‘We Japanese are more polite than others’: Intercultural Communication and Stereotypes


Like many others in the academic community and beyond, I have been enjoying being able to attend a range of seminars (see for example, my posts on An Insight into the Mechanism of the Roles of Antiheros in Manga and Anime under the Context of Japanese Society, Remembering the Great East Japan Earthquake and Tsunami and Remembering and Brief Encounters in Research) and giving some too. One of the most recent ones I attended was unusual compared to the others as the speaker is also based at Cardiff University. However, while the topic – the title of this post also – was about Japan, the speaker, Professor Michael Handford, is not based on the School of Modern Languages, where the Japanese teaching programme is based. Prof Handford is a Chair of Applied Linguistics, based on the School of English, Communication, and Philosophy (‘ENCAP’).

The seminar helped to remind me just how many people there are working on areas that relate to Japan, or who have an interest in Japan, around Cardiff University. This is particularly relevant to me as one of the things I have been keen to do while I am President of the British Association for Japanese Studies, is to ensure that our association (and other Japan-related activities in the UK) reach those who are not at the main Japanese centres in Universities. The seminar was a further reminder of how much further we need to go in achieving this – even at universities that do have Japanese programmes, let alone those which do not.

But it wasn’t just this aspect of the seminar that was relevant to me. The topic itself was of particular interest to me with its focus on stereotypes (and symbolism) and how this relates to Japan. This is something that I not only discuss in my classes, but is one of the key themes in my book Japan: The Basics. The seminar gave me lots of things to think about, particularly when considering what changes to make as I work on the second edition of the book.

Overall, it was an excellent webinar is available to see on YouTube.
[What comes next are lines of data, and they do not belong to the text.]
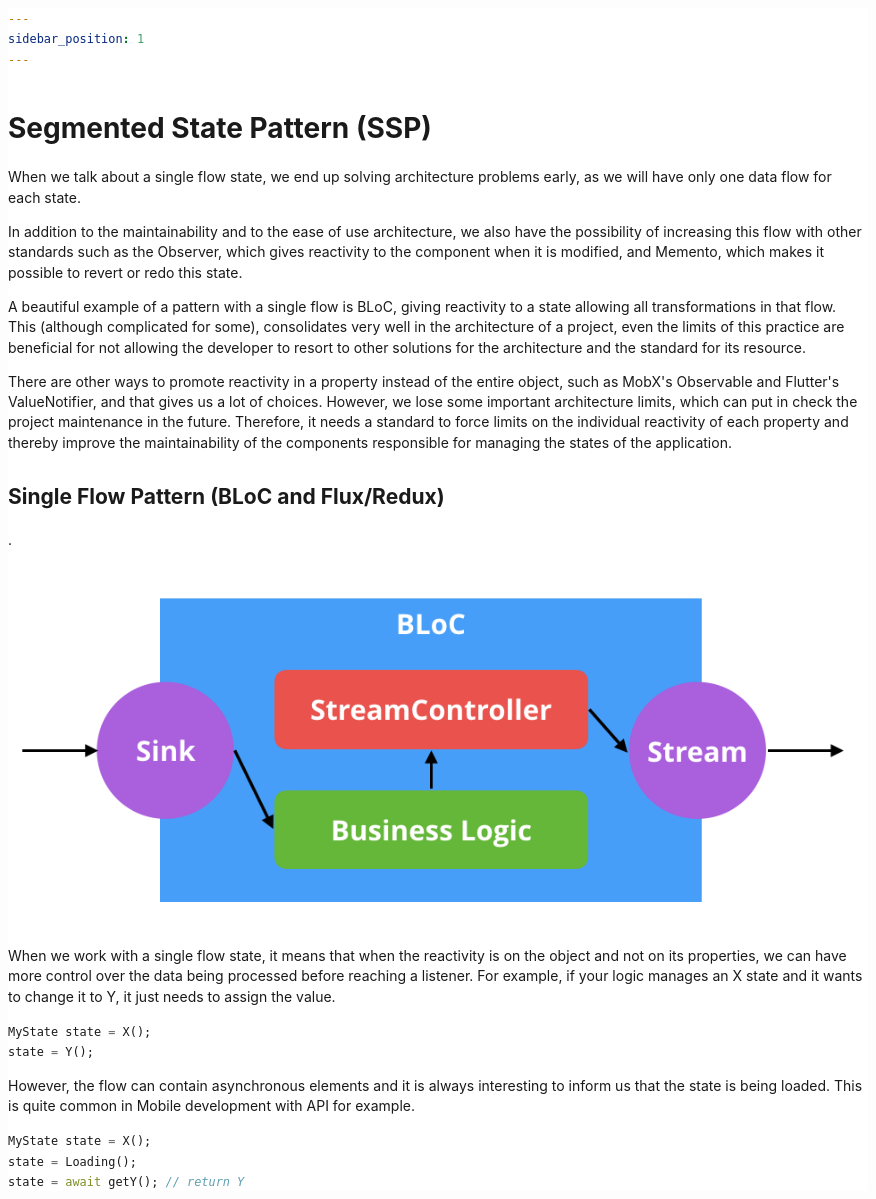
 ```yaml
---
sidebar_position: 1
---
```


# Segmented State Pattern (SSP)

When we talk about a single flow state, we end up solving architecture problems early, as we will have only one data flow for each state.

In addition to the maintainability and to the ease of use architecture, we also have the possibility of increasing this flow with other standards such as the Observer, which gives reactivity to the component when it is modified, and Memento, which makes it possible to revert or redo this state.

A beautiful example of a pattern with a single flow is BLoC, giving reactivity to a state allowing all transformations in that flow. This (although complicated for some), consolidates very well in the architecture of a project, even the limits of this practice are beneficial for not allowing the developer to resort to other solutions for the architecture and the standard for its resource.

There are other ways to promote reactivity in a property instead of the entire object, such as MobX's Observable and Flutter's ValueNotifier, and that gives us a lot of choices. However, we lose some important architecture limits, which can put in check the project maintenance in the future. Therefore, it needs a standard to force limits on the individual reactivity of each property and thereby improve the maintainability of the components responsible for managing the states of the application.


## Single Flow Pattern (BLoC and Flux/Redux)
.
![schema](./bloc.png)

When we work with a single flow state, it means that when the reactivity is on the object and not on its properties, we can have more control over the data being processed before reaching a listener.
For example, if your logic manages an X state and it wants to change it to Y, it just needs to assign the value.
```dart
MyState state = X();
state = Y();
```
However, the flow can contain asynchronous elements and it is always interesting to inform us that the state is being loaded. This is quite common in Mobile development with API for example.
```dart
MyState state = X();
state = Loading();
state = await getY(); // return Y
```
I look forward to having an opportunity to discuss our common research interests with the speaker at some point – hopefully as COVID-19 lockdown restrictions ease this may even be possible in person since I still find that Zoom calls limit some of the natural flow of discussions (and associated thinking that go with them).

The cover photo (full image below) for this post is taken from the YouTube recording of the seminar and was a video that clearly exposed some of the issues that were discussing during the seminar.